A few nights ago night the hubs and I went out to dinner with his folks. It was a nice restaurant (they were buying), nice dinner, and nice conversation. However, just as I was about to dig in to my chocolate mousse tuxedo cake dessert, it happened. To be fair, we should have seen it coming. After all, they had borrowed hubby’s car that day since theirs was in the shop.
Right as we were about to dive in to dessert my mother-in-law asked, “WHY don’t you guys get a new car? Or two? We worry about you when you go out of town. We worry from the moment you leave until you get back.”
Sigh. We’ve had the same conversation with them in the past. They had just driven hubby’s car that day so were undoubtedly aware of the fact that something in the driver’s side door is rattling. They’d probably also had the opportunity to discuss AGAIN the fact that his car does not have cruise control. Or power steering. And it has 140,000 miles. It’s 15 years old.
My car isn’t much better. It DOES have cruise control and power steering. And it is two years newer, so only 13 years old. But the air conditioning is permanently broken (not that I care much at this time of year, but August totally sucks). The knob for the vent is broken off, so I keep pliers in my car so I can switch from front vents to floor to defrost, etc. And it has 215,000 miles.
Don’t get me wrong, we don’t neglect our cars- we service them regularly and take care of anything that affects how they run. There are plenty of cosmetic issues with both cars, but they do not seem to affect function.
I cannot tell you how many times over the years we have been pressured by various friends and family members to get new cars. We graduated from school in 2006 and I think that after that it must be society’s expectation that thou shalt replace your car. To be fair, we did endure a five year span of time when my front windows did not roll down at all. That was a little crazy. But if our crappy cars do not bother us at all, then I really don’t understand why they seem to be bothering everyone else so much. I try to avoid letting others ride in my car in August- so it’s not like we’re torturing anyone!
Why haven’t we replaced our cars? I’m so glad you asked.
Top 8 Reasons Why I’m Keeping My Crappy Car
- We’d rather build our assets than buy something that will almost immediately depreciate.

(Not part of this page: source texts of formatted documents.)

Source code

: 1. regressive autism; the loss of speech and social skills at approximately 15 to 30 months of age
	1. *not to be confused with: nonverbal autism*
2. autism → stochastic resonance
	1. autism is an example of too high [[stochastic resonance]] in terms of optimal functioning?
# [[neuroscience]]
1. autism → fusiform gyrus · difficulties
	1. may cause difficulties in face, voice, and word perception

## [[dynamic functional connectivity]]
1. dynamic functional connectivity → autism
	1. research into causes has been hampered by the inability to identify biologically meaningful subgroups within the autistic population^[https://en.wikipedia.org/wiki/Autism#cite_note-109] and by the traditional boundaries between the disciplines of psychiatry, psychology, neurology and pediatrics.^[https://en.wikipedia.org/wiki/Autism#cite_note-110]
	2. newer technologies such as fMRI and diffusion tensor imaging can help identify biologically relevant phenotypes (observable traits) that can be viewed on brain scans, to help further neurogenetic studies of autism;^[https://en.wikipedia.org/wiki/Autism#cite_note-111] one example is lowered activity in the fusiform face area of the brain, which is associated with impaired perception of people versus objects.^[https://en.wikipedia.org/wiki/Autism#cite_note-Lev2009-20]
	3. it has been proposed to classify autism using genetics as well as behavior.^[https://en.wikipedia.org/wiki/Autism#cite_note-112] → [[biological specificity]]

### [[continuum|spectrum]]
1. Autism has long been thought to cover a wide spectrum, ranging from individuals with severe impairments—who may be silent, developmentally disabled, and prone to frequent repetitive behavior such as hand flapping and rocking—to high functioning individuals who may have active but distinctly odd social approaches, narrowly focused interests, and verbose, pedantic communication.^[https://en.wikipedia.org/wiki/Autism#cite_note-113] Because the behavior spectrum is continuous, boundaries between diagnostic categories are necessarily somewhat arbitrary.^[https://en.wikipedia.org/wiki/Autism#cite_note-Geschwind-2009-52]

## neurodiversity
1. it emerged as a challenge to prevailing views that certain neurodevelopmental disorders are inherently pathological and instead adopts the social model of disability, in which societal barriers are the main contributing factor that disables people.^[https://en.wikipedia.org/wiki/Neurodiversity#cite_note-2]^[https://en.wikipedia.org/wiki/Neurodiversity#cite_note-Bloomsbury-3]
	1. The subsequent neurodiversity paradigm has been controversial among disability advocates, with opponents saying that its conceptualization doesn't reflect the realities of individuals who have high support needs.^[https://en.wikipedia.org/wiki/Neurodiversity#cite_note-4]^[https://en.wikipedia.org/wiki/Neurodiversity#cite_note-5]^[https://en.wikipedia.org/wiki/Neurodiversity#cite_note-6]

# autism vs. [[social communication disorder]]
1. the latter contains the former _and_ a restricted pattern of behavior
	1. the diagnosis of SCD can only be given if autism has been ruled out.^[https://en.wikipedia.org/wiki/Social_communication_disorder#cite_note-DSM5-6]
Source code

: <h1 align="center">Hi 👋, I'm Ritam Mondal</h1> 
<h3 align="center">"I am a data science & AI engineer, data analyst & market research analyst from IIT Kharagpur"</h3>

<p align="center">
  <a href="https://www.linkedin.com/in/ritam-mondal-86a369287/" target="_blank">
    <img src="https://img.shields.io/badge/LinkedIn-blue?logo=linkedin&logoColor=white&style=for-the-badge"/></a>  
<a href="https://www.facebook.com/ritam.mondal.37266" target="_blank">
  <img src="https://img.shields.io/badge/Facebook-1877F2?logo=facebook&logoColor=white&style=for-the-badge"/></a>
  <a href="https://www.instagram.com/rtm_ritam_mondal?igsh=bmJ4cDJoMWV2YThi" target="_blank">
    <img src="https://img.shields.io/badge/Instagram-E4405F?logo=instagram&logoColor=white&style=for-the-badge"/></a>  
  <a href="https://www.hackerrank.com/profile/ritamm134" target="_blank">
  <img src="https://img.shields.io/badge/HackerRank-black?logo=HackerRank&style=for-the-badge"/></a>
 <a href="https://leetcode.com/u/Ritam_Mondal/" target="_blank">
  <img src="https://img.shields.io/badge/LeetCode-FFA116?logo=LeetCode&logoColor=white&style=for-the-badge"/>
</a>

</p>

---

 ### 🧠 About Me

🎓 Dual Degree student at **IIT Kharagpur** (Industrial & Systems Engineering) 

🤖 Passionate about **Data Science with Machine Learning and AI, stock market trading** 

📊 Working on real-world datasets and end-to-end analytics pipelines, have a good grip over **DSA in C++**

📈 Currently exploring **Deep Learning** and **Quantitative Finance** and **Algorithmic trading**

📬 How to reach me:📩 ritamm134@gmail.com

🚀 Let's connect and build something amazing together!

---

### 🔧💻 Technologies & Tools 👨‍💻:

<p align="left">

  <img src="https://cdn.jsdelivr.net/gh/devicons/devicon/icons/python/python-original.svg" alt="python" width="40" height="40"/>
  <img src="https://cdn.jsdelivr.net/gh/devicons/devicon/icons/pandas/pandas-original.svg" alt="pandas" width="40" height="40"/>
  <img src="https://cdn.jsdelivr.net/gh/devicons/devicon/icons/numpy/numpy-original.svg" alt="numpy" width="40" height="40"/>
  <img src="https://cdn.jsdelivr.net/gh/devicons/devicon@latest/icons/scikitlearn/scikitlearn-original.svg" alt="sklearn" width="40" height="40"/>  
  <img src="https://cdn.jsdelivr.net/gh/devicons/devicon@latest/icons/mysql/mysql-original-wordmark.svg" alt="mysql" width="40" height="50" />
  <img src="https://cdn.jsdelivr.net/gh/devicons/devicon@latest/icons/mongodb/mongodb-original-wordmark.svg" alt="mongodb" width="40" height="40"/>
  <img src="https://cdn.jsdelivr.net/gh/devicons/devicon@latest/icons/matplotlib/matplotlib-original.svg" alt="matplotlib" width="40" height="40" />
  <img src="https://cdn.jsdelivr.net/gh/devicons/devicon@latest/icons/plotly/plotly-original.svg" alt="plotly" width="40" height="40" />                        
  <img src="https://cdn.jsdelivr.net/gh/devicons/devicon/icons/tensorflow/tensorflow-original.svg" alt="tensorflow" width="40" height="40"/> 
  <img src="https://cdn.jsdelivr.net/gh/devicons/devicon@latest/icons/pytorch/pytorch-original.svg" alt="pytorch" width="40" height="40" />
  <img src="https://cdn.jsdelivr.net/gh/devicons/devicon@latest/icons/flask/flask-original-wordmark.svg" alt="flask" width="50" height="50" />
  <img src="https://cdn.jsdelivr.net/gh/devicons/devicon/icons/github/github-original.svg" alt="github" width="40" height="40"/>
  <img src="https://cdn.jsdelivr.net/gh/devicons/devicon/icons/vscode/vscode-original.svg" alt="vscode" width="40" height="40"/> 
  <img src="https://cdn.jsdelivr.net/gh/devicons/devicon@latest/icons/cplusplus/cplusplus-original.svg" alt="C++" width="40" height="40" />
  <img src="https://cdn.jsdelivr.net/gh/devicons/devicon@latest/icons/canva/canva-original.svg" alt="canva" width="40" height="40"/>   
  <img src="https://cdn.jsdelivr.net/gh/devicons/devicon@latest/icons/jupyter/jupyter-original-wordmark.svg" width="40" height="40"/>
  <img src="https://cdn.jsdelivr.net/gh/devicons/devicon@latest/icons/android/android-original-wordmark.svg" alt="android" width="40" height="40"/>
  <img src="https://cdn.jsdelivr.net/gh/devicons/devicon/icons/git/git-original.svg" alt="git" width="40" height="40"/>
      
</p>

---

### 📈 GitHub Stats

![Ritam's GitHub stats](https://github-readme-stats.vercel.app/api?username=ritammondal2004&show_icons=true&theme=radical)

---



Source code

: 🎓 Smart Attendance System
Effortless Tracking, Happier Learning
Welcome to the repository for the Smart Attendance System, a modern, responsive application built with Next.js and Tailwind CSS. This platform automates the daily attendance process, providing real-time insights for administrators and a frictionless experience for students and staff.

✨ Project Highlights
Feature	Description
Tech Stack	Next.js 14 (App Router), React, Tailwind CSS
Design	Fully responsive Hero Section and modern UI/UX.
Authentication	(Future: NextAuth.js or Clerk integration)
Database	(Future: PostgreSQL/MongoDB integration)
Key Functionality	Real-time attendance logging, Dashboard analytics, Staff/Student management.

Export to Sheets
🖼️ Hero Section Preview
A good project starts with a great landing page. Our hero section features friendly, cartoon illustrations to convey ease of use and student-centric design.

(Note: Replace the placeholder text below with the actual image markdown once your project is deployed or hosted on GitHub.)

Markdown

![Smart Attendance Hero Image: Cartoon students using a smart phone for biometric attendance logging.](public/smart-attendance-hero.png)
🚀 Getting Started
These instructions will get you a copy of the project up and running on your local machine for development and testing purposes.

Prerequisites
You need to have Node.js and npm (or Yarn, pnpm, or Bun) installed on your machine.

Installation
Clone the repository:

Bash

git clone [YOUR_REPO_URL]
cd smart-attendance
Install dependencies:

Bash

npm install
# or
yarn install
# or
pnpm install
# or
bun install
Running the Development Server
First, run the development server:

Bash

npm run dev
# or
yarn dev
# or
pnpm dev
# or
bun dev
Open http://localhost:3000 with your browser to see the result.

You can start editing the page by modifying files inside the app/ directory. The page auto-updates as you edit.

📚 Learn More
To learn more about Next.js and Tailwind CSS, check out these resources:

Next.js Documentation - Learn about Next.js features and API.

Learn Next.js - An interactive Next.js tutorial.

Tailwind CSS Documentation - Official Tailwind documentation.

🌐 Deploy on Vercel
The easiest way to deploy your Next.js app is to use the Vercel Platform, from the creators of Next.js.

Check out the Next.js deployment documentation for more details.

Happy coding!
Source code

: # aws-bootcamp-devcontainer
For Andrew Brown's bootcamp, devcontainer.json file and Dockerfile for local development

- Since our cars are old and a little decrepit, we recognize that they are worth far more to us than they would be to anyone else (since keeping these cars allows us to avoid the expense of purchasing newer cars).
- We’d probably get pretty much nothing if we tried to sell them anyway!

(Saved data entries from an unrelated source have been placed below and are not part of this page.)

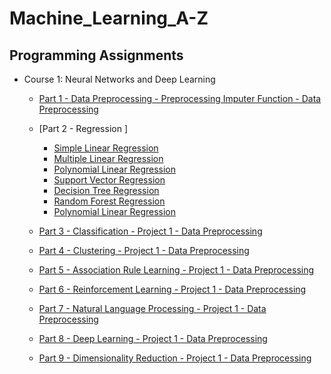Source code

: # Machine_Learning_A-Z
## Programming Assignments

- Course 1: Neural Networks and Deep Learning

  - [Part 1 - Data Preprocessing - Preprocessing Imputer Function - Data Preprocessing](https://github.com/philtsmith570/Machine_Learning_A-Z/tree/master/Machine%20Learning%20A-Z%20Folder/Part%201%20-%20Data%20Preprocessing/data_preprocessing.py)
  - [Part 2 - Regression ]  
      - [Simple Linear Regression ](https://github.com/philtsmith570/Machine_Learning_A-Z/tree/master/Machine%20Learning%20A-Z%20Folder/Part%202%20-%20Regression/Section%204%20-%20Simple%20Linear%20Regression/Simple_Linear_Regression/simple_linear_regression.py)
      - [Multiple Linear Regression ](https://github.com/philtsmith570/Machine_Learning_A-Z/tree/master/Machine%20Learning%20A-Z%20Folder/Part%202%20-%20Regression/Section%205%20-%20Multiple%20Linear%20Regression/Multiple_Linear_Regression/multiple_linear_regression.py)
      - [Polynomial Linear Regression ](https://github.com/philtsmith570/Machine_Learning_A-Z/tree/master/Machine%20Learning%20A-Z%20Folder/Part%202%20-%20Regression/Section%206%20-%20Polynomial%20Regression/Polynomial_Regression/polynomial_regression.py)
      - [Support Vector Regression ](https://github.com/philtsmith570/Machine_Learning_A-Z/tree/master/Machine%20Learning%20A-Z%20Folder/Part%202%20-%20Regression/Section%207%20-%20Support%20Vector%20Regression%20(SVR)/SVR/SupportVectorReg.py)
      - [Decision Tree Regression ](https://github.com/philtsmith570/Machine_Learning_A-Z/tree/master/Machine%20Learning%20A-Z%20Folder/Part%202%20-%20Regression/Section%208%20-%20Decision%20Tree%20Regression/decision_tree_regression.py)
     - [Random Forest Regression ](https://github.com/philtsmith570/Machine_Learning_A-Z/tree/master/Machine%20Learning%20A-Z%20Folder/Part%202%20-%20Regression/Section%206%20-%20Polynomial%20Regression/Polynomial_Regression/polynomial_regression.py)
     - [Polynomial Linear Regression ](https://github.com/philtsmith570/Machine_Learning_A-Z/tree/master/Machine%20Learning%20A-Z%20Folder/Part%202%20-%20Regression/Section%206%20-%20Polynomial%20Regression/Polynomial_Regression/polynomial_regression.py)


  - [Part 3 - Classification - Project 1 - Data Preprocessing](https://github.com/philtsmith570/Machine_Learning_A-Z/)
  - [Part 4 - Clustering - Project 1 - Data Preprocessing](https://github.com/philtsmith570/Machine_Learning_A-Z/)
  - [Part 5 - Association Rule Learning - Project 1 - Data Preprocessing](https://github.com/philtsmith570/Machine_Learning_A-Z/)
  - [Part 6 - Reinforcement Learning - Project 1 - Data Preprocessing](https://github.com/philtsmith570/Machine_Learning_A-Z/)
  - [Part 7 - Natural Language Processing - Project 1 - Data Preprocessing](https://github.com/philtsmith570/Machine_Learning_A-Z/)
  - [Part 8 - Deep Learning - Project 1 - Data Preprocessing](https://github.com/philtsmith570/Machine_Learning_A-Z/)
  - [Part 9 - Dimensionality Reduction - Project 1 - Data Preprocessing](https://github.com/philtsmith570/Machine_Learning_A-Z/)


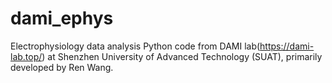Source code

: # dami_ephys

Electrophysiology data analysis Python code from DAMI lab(https://dami-lab.top/) at Shenzhen University of Advanced Technology (SUAT), primarily developed by Ren Wang.
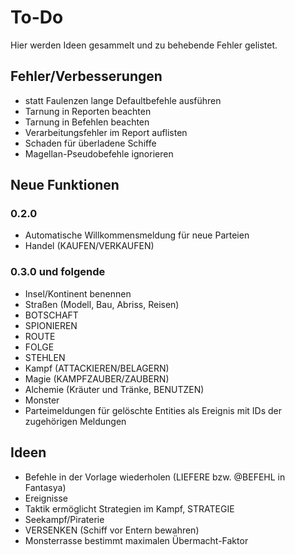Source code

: # To-Do

Hier werden Ideen gesammelt und zu behebende Fehler gelistet.

## Fehler/Verbesserungen

- statt Faulenzen lange Defaultbefehle ausführen
- Tarnung in Reporten beachten
- Tarnung in Befehlen beachten
- Verarbeitungsfehler im Report auflisten
- Schaden für überladene Schiffe
- Magellan-Pseudobefehle ignorieren

## Neue Funktionen

### 0.2.0

- Automatische Willkommensmeldung für neue Parteien
- Handel (KAUFEN/VERKAUFEN)

### 0.3.0 und folgende

- Insel/Kontinent benennen
- Straßen (Modell, Bau, Abriss, Reisen)
- BOTSCHAFT
- SPIONIEREN
- ROUTE
- FOLGE
- STEHLEN
- Kampf (ATTACKIEREN/BELAGERN)
- Magie (KAMPFZAUBER/ZAUBERN)
- Alchemie (Kräuter und Tränke, BENUTZEN)
- Monster
- Parteimeldungen für gelöschte Entities als Ereignis mit IDs der zugehörigen
  Meldungen

## Ideen

- Befehle in der Vorlage wiederholen (LIEFERE bzw. @BEFEHL in Fantasya)
- Ereignisse
- Taktik ermöglicht Strategien im Kampf, STRATEGIE
- Seekampf/Piraterie
- VERSENKEN (Schiff vor Entern bewahren)
- Monsterrasse bestimmt maximalen Übermacht-Faktor
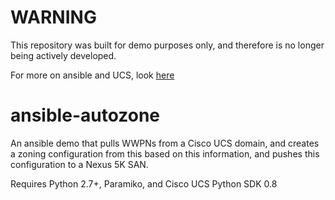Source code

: WARNING
================
This repository was built for demo purposes only, and therefore is no longer being actively developed.

For more on ansible and UCS, look [here](https://github.com/Mierdin/ansible-ucstools)



ansible-autozone
================

An ansible demo that pulls WWPNs from a Cisco UCS domain, and creates a zoning configuration from this based on this information, and pushes this configuration to a Nexus 5K SAN.

Requires Python 2.7+, Paramiko, and Cisco UCS Python SDK 0.8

- I really have a phobia of car salesmen. I know, I apologize to all you car salesmen out there, but I had a bad experience with a car salesman back in college and apparently I am now scarred for life.
- We don’t have kids yet. The plan is that one of the crap mobiles (we go back and forth on which one) is going to have to go when we adopt.

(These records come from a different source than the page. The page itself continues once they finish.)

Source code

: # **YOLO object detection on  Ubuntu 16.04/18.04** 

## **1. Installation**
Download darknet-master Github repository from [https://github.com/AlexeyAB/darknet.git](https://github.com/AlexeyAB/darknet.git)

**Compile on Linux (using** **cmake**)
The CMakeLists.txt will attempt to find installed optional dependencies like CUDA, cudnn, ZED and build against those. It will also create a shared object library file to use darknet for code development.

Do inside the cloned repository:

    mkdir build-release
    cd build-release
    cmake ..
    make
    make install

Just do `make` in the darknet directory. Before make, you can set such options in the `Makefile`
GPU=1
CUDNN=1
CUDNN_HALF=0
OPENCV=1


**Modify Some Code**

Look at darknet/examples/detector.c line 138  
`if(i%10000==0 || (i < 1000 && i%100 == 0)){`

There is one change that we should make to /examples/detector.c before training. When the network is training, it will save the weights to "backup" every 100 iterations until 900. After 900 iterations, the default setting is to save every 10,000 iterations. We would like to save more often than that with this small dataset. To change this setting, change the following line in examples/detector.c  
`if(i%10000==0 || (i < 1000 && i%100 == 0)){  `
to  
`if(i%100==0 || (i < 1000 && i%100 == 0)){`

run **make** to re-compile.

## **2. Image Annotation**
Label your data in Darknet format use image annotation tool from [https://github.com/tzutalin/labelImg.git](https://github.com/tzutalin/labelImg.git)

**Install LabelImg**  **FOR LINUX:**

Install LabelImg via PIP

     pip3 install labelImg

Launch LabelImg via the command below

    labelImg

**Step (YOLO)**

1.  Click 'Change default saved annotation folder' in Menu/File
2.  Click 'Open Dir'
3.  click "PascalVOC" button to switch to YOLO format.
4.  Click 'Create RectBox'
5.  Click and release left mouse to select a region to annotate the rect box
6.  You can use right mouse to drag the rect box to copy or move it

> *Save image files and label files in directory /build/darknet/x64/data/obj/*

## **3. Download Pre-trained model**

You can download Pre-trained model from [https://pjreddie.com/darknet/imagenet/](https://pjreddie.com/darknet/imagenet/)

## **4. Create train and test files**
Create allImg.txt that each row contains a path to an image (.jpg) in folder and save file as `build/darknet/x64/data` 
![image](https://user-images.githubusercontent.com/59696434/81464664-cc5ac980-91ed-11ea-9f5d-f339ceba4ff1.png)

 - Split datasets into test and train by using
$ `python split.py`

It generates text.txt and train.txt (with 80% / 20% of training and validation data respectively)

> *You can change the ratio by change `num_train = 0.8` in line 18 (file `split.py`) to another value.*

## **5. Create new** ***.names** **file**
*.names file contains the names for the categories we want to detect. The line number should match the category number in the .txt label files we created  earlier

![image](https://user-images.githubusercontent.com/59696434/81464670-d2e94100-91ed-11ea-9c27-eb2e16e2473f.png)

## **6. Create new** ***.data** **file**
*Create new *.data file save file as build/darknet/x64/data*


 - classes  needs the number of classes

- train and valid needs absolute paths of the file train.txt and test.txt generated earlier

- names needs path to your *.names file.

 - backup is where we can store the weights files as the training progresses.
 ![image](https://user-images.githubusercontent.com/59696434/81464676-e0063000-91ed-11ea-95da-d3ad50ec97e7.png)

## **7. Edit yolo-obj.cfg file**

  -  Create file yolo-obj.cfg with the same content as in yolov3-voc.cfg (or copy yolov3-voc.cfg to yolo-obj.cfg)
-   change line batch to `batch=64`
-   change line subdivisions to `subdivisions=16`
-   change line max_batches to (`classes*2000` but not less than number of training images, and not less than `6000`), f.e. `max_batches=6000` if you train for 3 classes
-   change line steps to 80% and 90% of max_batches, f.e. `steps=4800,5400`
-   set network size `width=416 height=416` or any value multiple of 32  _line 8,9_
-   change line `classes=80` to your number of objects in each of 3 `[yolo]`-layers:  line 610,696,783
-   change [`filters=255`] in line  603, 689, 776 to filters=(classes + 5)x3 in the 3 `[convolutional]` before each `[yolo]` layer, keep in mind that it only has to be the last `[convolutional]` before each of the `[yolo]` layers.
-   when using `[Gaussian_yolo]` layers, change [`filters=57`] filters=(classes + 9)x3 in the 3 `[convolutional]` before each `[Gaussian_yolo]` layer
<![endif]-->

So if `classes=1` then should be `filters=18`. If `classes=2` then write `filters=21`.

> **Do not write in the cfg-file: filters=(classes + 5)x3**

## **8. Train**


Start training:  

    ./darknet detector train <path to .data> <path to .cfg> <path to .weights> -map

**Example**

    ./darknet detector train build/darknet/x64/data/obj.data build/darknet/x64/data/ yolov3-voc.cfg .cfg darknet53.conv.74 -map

- Our cars have been paid off for forever. We have been completely spoiled by not having to make car payments for the last 10+ years. We don’t really want to go back to that.
- We keep saying we’ll replace a car when we come to a huge expensive engine problem or other issue that we don’t want to pay to fix. And it hasn’t happened up to this point. We’ve had routine maintenance things and a few extra expenses likely because of the high miles, but nothing huge.
- It costs pretty much nothing for registration for older vehicles in our state. This was also the case in the last state that we lived in. Friends with newer vehicles pay a lot more. I think this is because the registration cost is based on the value of the car.
We feel that these are valid reasons for hanging on to our present cars. But we don’t know how to argue the “we worry about you” concern. Is an older car with more miles that much more unsafe to drive than a newer car? Is this a rational fear? On one hand, we find it annoying to have someone else (who is not even in auto sales!) pressuring us to buy something that could easily cost tens of thousands of dollars. On the other hand, we feel guilty about making people worry so much.
UPDATE: We adopted our sweet baby girl several months ago. True to our plan, we replaced one of the crap mobiles when we became parents. We are now down to just one crappy car, which we still plan on driving until it is dead. 🙂
What do you think? Is the increased safety factor big enough to justify purchasing a newer car when you have an older one that runs fine?